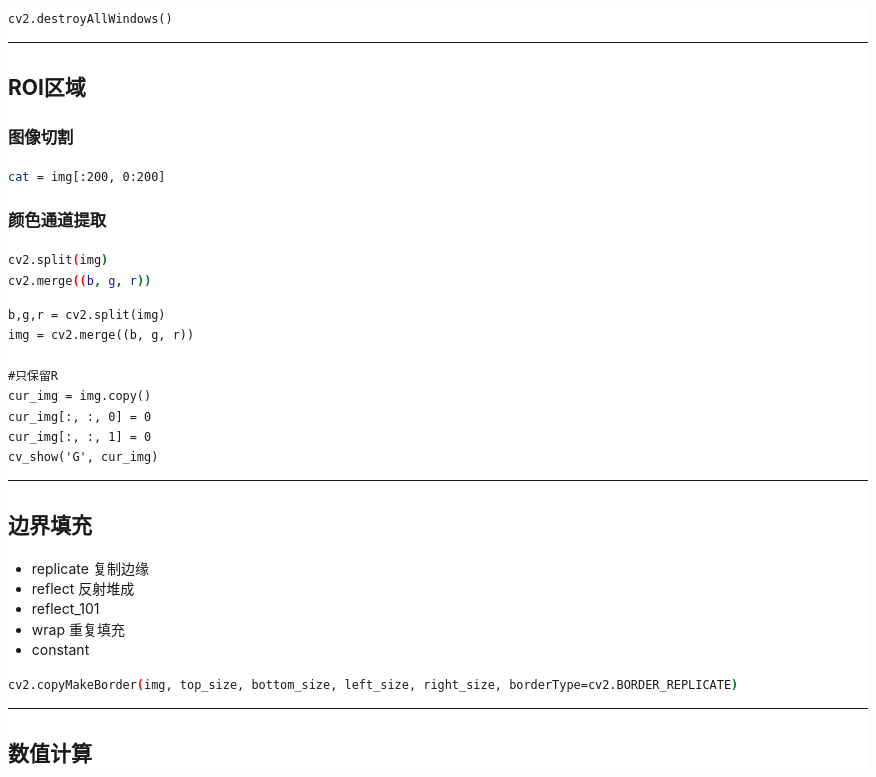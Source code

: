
 ```python
cv2.destroyAllWindows()
```



---

## ROI区域

### 图像切割

```sh
cat = img[:200, 0:200]
```

 ### 颜色通道提取

```sh
cv2.split(img)
cv2.merge((b, g, r))
```

```shell
b,g,r = cv2.split(img)
img = cv2.merge((b, g, r))

#只保留R
cur_img = img.copy()
cur_img[:, :, 0] = 0
cur_img[:, :, 1] = 0
cv_show('G', cur_img)
```



---

## 边界填充

+ replicate                            复制边缘
+ reflect                                反射堆成
+ reflect_101                        
+ wrap                                   重复填充
+ constant

```sh
cv2.copyMakeBorder(img, top_size, bottom_size, left_size, right_size, borderType=cv2.BORDER_REPLICATE)
```



---

## 数值计算
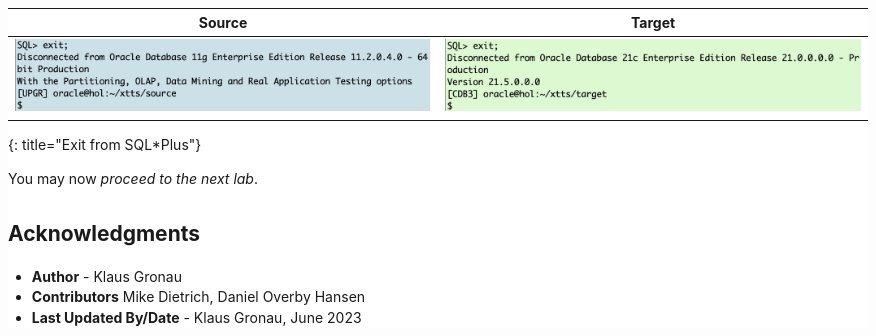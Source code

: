 | Source | Target |
| :--: | :--: |
|![Exit from SQL*Plus on source](./images/disconnect-sqlplus-src.png " ")|![Exit from SQL*Plus on target](./images/disconnect-sqlplus-trg.png " ")|
{: title="Exit from SQL*Plus"}









You may now *proceed to the next lab*.



## Acknowledgments
* **Author** - Klaus Gronau
* **Contributors** Mike Dietrich, Daniel Overby Hansen  
* **Last Updated By/Date** - Klaus Gronau, June 2023
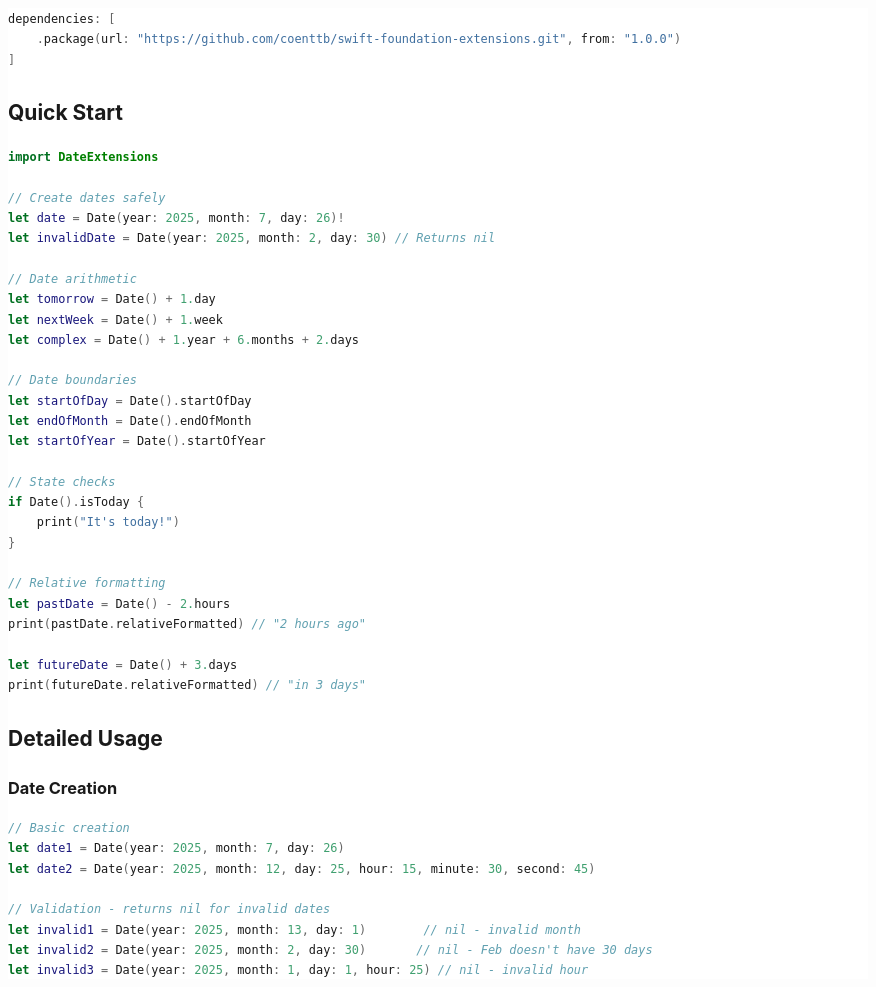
 ```swift
dependencies: [
    .package(url: "https://github.com/coenttb/swift-foundation-extensions.git", from: "1.0.0")
]
```

## Quick Start

```swift
import DateExtensions

// Create dates safely
let date = Date(year: 2025, month: 7, day: 26)! 
let invalidDate = Date(year: 2025, month: 2, day: 30) // Returns nil

// Date arithmetic
let tomorrow = Date() + 1.day
let nextWeek = Date() + 1.week
let complex = Date() + 1.year + 6.months + 2.days

// Date boundaries
let startOfDay = Date().startOfDay
let endOfMonth = Date().endOfMonth
let startOfYear = Date().startOfYear

// State checks
if Date().isToday {
    print("It's today!")
}

// Relative formatting
let pastDate = Date() - 2.hours
print(pastDate.relativeFormatted) // "2 hours ago"

let futureDate = Date() + 3.days  
print(futureDate.relativeFormatted) // "in 3 days"
```

## Detailed Usage

### Date Creation

```swift
// Basic creation
let date1 = Date(year: 2025, month: 7, day: 26)
let date2 = Date(year: 2025, month: 12, day: 25, hour: 15, minute: 30, second: 45)

// Validation - returns nil for invalid dates
let invalid1 = Date(year: 2025, month: 13, day: 1)        // nil - invalid month
let invalid2 = Date(year: 2025, month: 2, day: 30)       // nil - Feb doesn't have 30 days
let invalid3 = Date(year: 2025, month: 1, day: 1, hour: 25) // nil - invalid hour
```
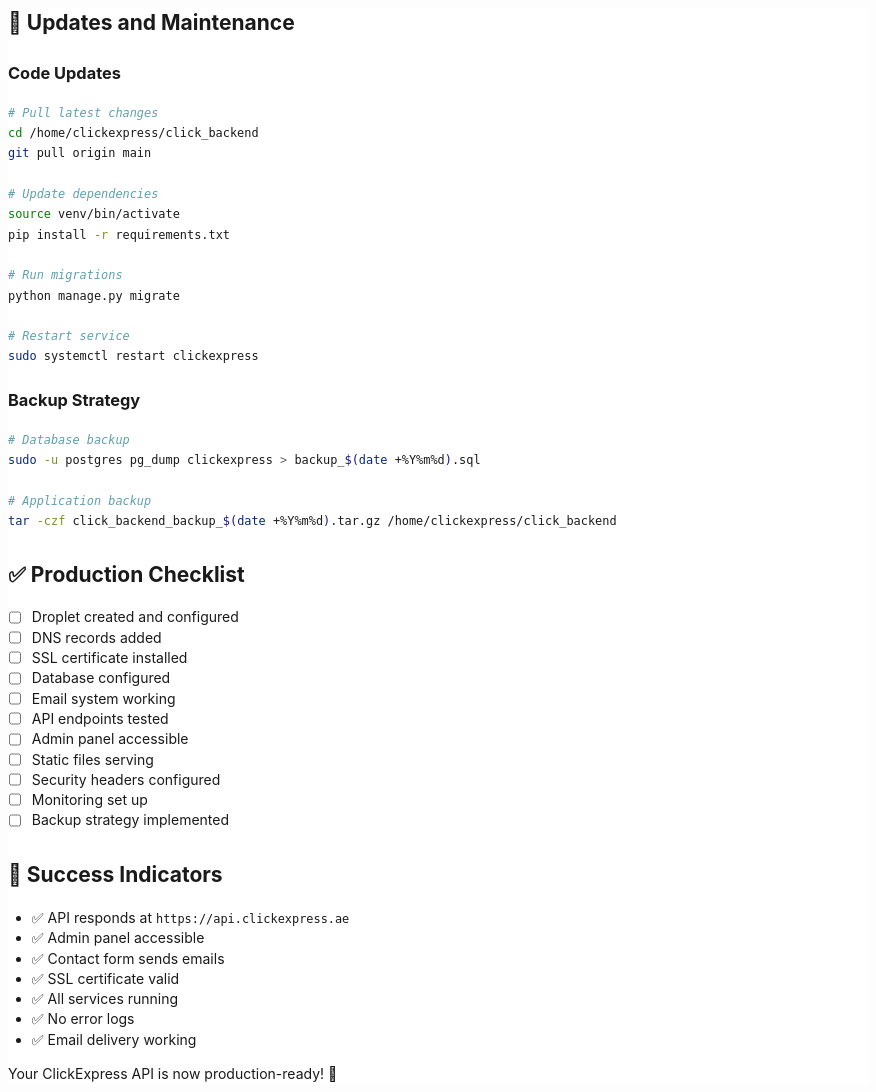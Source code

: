## 🔄 Updates and Maintenance

### Code Updates
```bash
# Pull latest changes
cd /home/clickexpress/click_backend
git pull origin main

# Update dependencies
source venv/bin/activate
pip install -r requirements.txt

# Run migrations
python manage.py migrate

# Restart service
sudo systemctl restart clickexpress
```

### Backup Strategy
```bash
# Database backup
sudo -u postgres pg_dump clickexpress > backup_$(date +%Y%m%d).sql

# Application backup
tar -czf click_backend_backup_$(date +%Y%m%d).tar.gz /home/clickexpress/click_backend
```

## ✅ Production Checklist

- [ ] Droplet created and configured
- [ ] DNS records added
- [ ] SSL certificate installed
- [ ] Database configured
- [ ] Email system working
- [ ] API endpoints tested
- [ ] Admin panel accessible
- [ ] Static files serving
- [ ] Security headers configured
- [ ] Monitoring set up
- [ ] Backup strategy implemented

## 🎯 Success Indicators

- ✅ API responds at `https://api.clickexpress.ae`
- ✅ Admin panel accessible
- ✅ Contact form sends emails
- ✅ SSL certificate valid
- ✅ All services running
- ✅ No error logs
- ✅ Email delivery working

Your ClickExpress API is now production-ready! 🚀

> [PROBLEM STATEMENT] Copy each line of the listing that holds the word "Admin".

> [RESPONSE FOR THIS EXERCISE]
- [ ] Admin panel accessible
- ✅ Admin panel accessible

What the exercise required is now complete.